--- Task inputs ---
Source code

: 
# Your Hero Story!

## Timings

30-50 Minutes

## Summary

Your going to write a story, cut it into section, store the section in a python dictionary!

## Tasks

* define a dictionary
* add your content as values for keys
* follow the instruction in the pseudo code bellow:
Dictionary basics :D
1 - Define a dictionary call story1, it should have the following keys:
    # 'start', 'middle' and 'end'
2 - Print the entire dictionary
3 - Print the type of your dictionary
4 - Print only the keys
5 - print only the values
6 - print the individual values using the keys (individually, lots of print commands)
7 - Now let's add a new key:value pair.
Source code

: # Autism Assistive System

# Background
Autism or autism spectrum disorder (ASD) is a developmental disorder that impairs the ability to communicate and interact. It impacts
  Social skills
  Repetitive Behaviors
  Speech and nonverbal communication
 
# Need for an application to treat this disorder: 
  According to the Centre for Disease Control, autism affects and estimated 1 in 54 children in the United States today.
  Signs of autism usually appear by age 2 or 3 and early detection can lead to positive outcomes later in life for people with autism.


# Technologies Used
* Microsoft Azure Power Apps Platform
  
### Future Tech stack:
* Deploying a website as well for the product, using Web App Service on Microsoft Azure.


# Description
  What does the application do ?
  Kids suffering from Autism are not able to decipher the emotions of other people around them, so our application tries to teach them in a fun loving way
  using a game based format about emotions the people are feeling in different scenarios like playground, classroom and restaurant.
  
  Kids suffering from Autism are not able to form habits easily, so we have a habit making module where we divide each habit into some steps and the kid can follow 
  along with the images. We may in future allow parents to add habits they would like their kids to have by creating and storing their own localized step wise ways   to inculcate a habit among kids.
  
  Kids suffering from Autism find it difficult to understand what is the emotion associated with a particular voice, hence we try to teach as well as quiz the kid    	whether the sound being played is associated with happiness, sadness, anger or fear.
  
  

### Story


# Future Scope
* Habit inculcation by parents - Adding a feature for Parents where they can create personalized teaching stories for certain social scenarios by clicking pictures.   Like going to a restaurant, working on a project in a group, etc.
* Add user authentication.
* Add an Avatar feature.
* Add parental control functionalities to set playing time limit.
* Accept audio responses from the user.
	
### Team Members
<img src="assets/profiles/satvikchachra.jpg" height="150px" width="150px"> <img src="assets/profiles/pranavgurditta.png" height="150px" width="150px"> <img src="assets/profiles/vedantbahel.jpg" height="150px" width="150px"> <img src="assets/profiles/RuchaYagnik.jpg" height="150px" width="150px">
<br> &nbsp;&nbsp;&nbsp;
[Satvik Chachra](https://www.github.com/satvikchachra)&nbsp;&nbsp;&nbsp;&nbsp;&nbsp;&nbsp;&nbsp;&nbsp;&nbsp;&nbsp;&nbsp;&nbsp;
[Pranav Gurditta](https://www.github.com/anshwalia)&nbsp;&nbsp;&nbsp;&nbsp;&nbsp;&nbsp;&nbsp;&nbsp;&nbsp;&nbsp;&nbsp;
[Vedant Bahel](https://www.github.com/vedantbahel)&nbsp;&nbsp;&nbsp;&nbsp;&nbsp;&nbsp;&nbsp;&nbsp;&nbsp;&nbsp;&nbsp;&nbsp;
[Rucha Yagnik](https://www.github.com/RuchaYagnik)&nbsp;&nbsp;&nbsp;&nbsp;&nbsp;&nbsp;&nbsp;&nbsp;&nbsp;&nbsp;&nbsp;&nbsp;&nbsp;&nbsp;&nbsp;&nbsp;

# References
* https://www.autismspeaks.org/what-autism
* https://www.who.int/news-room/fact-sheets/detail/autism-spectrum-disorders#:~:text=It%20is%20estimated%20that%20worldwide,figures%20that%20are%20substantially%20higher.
---
What needs to be done: Exactly as written above, copy every line.

Expected output:
Source code

: 
# Your Hero Story!

## Timings

30-50 Minutes

## Summary

Your going to write a story, cut it into section, store the section in a python dictionary!

## Tasks

* define a dictionary
* add your content as values for keys
* follow the instruction in the pseudo code bellow:
Dictionary basics :D
1 - Define a dictionary call story1, it should have the following keys:
    # 'start', 'middle' and 'end'
2 - Print the entire dictionary
3 - Print the type of your dictionary
4 - Print only the keys
5 - print only the values
6 - print the individual values using the keys (individually, lots of print commands)
7 - Now let's add a new key:value pair.
Source code

: # Autism Assistive System

# Background
Autism or autism spectrum disorder (ASD) is a developmental disorder that impairs the ability to communicate and interact. It impacts
  Social skills
  Repetitive Behaviors
  Speech and nonverbal communication
 
# Need for an application to treat this disorder: 
  According to the Centre for Disease Control, autism affects and estimated 1 in 54 children in the United States today.
  Signs of autism usually appear by age 2 or 3 and early detection can lead to positive outcomes later in life for people with autism.


# Technologies Used
* Microsoft Azure Power Apps Platform
  
### Future Tech stack:
* Deploying a website as well for the product, using Web App Service on Microsoft Azure.


# Description
  What does the application do ?
  Kids suffering from Autism are not able to decipher the emotions of other people around them, so our application tries to teach them in a fun loving way
  using a game based format about emotions the people are feeling in different scenarios like playground, classroom and restaurant.
  
  Kids suffering from Autism are not able to form habits easily, so we have a habit making module where we divide each habit into some steps and the kid can follow 
  along with the images. We may in future allow parents to add habits they would like their kids to have by creating and storing their own localized step wise ways   to inculcate a habit among kids.
  
  Kids suffering from Autism find it difficult to understand what is the emotion associated with a particular voice, hence we try to teach as well as quiz the kid    	whether the sound being played is associated with happiness, sadness, anger or fear.
  
  

### Story


# Future Scope
* Habit inculcation by parents - Adding a feature for Parents where they can create personalized teaching stories for certain social scenarios by clicking pictures.   Like going to a restaurant, working on a project in a group, etc.
* Add user authentication.
* Add an Avatar feature.
* Add parental control functionalities to set playing time limit.
* Accept audio responses from the user.
	
### Team Members
<img src="assets/profiles/satvikchachra.jpg" height="150px" width="150px"> <img src="assets/profiles/pranavgurditta.png" height="150px" width="150px"> <img src="assets/profiles/vedantbahel.jpg" height="150px" width="150px"> <img src="assets/profiles/RuchaYagnik.jpg" height="150px" width="150px">
<br> &nbsp;&nbsp;&nbsp;
[Satvik Chachra](https://www.github.com/satvikchachra)&nbsp;&nbsp;&nbsp;&nbsp;&nbsp;&nbsp;&nbsp;&nbsp;&nbsp;&nbsp;&nbsp;&nbsp;
[Pranav Gurditta](https://www.github.com/anshwalia)&nbsp;&nbsp;&nbsp;&nbsp;&nbsp;&nbsp;&nbsp;&nbsp;&nbsp;&nbsp;&nbsp;
[Vedant Bahel](https://www.github.com/vedantbahel)&nbsp;&nbsp;&nbsp;&nbsp;&nbsp;&nbsp;&nbsp;&nbsp;&nbsp;&nbsp;&nbsp;&nbsp;
[Rucha Yagnik](https://www.github.com/RuchaYagnik)&nbsp;&nbsp;&nbsp;&nbsp;&nbsp;&nbsp;&nbsp;&nbsp;&nbsp;&nbsp;&nbsp;&nbsp;&nbsp;&nbsp;&nbsp;&nbsp;

# References
* https://www.autismspeaks.org/what-autism
* https://www.who.int/news-room/fact-sheets/detail/autism-spectrum-disorders#:~:text=It%20is%20estimated%20that%20worldwide,figures%20that%20are%20substantially%20higher.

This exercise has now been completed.